→ RECORDED DATA:
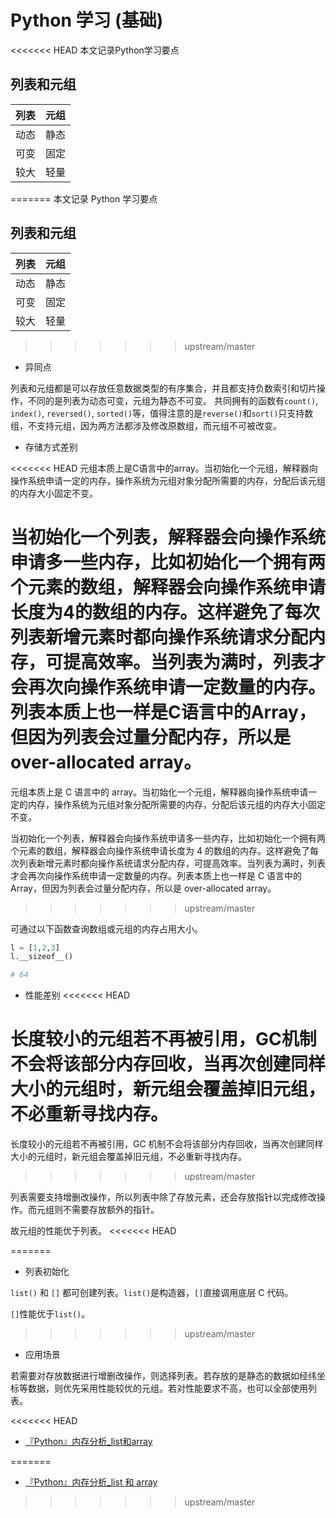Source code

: # Python 学习 (基础)

<<<<<<< HEAD
本文记录Python学习要点

## 列表和元组

列表|元组
--|--
动态|静态
可变|固定
较大|轻量
=======
本文记录 Python 学习要点

## 列表和元组

| 列表 | 元组 |
| ---- | ---- |
| 动态 | 静态 |
| 可变 | 固定 |
| 较大 | 轻量 |
>>>>>>> upstream/master

- 异同点

列表和元组都是可以存放任意数据类型的有序集合，并且都支持负数索引和切片操作，不同的是列表为动态可变，元组为静态不可变。
共同拥有的函数有`count()`, `index()`, `reversed()`, `sorted()`等，值得注意的是`reverse()`和`sort()`只支持数组，不支持元组，因为两方法都涉及修改原数组，而元组不可被改变。

- 存储方式差别

<<<<<<< HEAD
元组本质上是C语言中的array。当初始化一个元组，解释器向操作系统申请一定的内存，操作系统为元组对象分配所需要的内存，分配后该元组的内存大小固定不变。

当初始化一个列表，解释器会向操作系统申请多一些内存，比如初始化一个拥有两个元素的数组，解释器会向操作系统申请长度为4的数组的内存。这样避免了每次列表新增元素时都向操作系统请求分配内存，可提高效率。当列表为满时，列表才会再次向操作系统申请一定数量的内存。列表本质上也一样是C语言中的Array，但因为列表会过量分配内存，所以是over-allocated array。
=======
元组本质上是 C 语言中的 array。当初始化一个元组，解释器向操作系统申请一定的内存，操作系统为元组对象分配所需要的内存，分配后该元组的内存大小固定不变。

当初始化一个列表，解释器会向操作系统申请多一些内存，比如初始化一个拥有两个元素的数组，解释器会向操作系统申请长度为 4 的数组的内存。这样避免了每次列表新增元素时都向操作系统请求分配内存，可提高效率。当列表为满时，列表才会再次向操作系统申请一定数量的内存。列表本质上也一样是 C 语言中的 Array，但因为列表会过量分配内存，所以是 over-allocated array。
>>>>>>> upstream/master

可通过以下函数查询数组或元组的内存占用大小。

```py
l = [1,2,3]
l.__sizeof__()

# 64
```

- 性能差别
<<<<<<< HEAD
  
长度较小的元组若不再被引用，GC机制不会将该部分内存回收，当再次创建同样大小的元组时，新元组会覆盖掉旧元组，不必重新寻找内存。
=======

长度较小的元组若不再被引用，GC 机制不会将该部分内存回收，当再次创建同样大小的元组时，新元组会覆盖掉旧元组，不必重新寻找内存。
>>>>>>> upstream/master

列表需要支持增删改操作，所以列表中除了存放元素，还会存放指针以完成修改操作。而元组则不需要存放额外的指针。

故元组的性能优于列表。
<<<<<<< HEAD
<!-- 
- 列表初始化

`list()` 和 `[]` 都可创建列表。`list()`是构造器 -->
=======

- 列表初始化

`list()` 和 `[]` 都可创建列表。`list()`是构造器，`[]`直接调用底层 C 代码。

`[]`性能优于`list()`。
>>>>>>> upstream/master

- 应用场景

若需要对存放数据进行增删改操作，则选择列表。若存放的是静态的数据如经纬坐标等数据，则优先采用性能较优的元组。若对性能要求不高，也可以全部使用列表。

<<<<<<< HEAD

- [『Python』内存分析_list和array](https://www.cnblogs.com/hellcat/p/8795841.html)

=======
- [『Python』内存分析\_list 和 array](https://www.cnblogs.com/hellcat/p/8795841.html)
>>>>>>> upstream/master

→ TASK OBJECTIVE: Give a tally of the lines in the listing above that contain the word "当初始化一个元组", and provide nothing beyond the number.

→ FINAL ANSWER: 2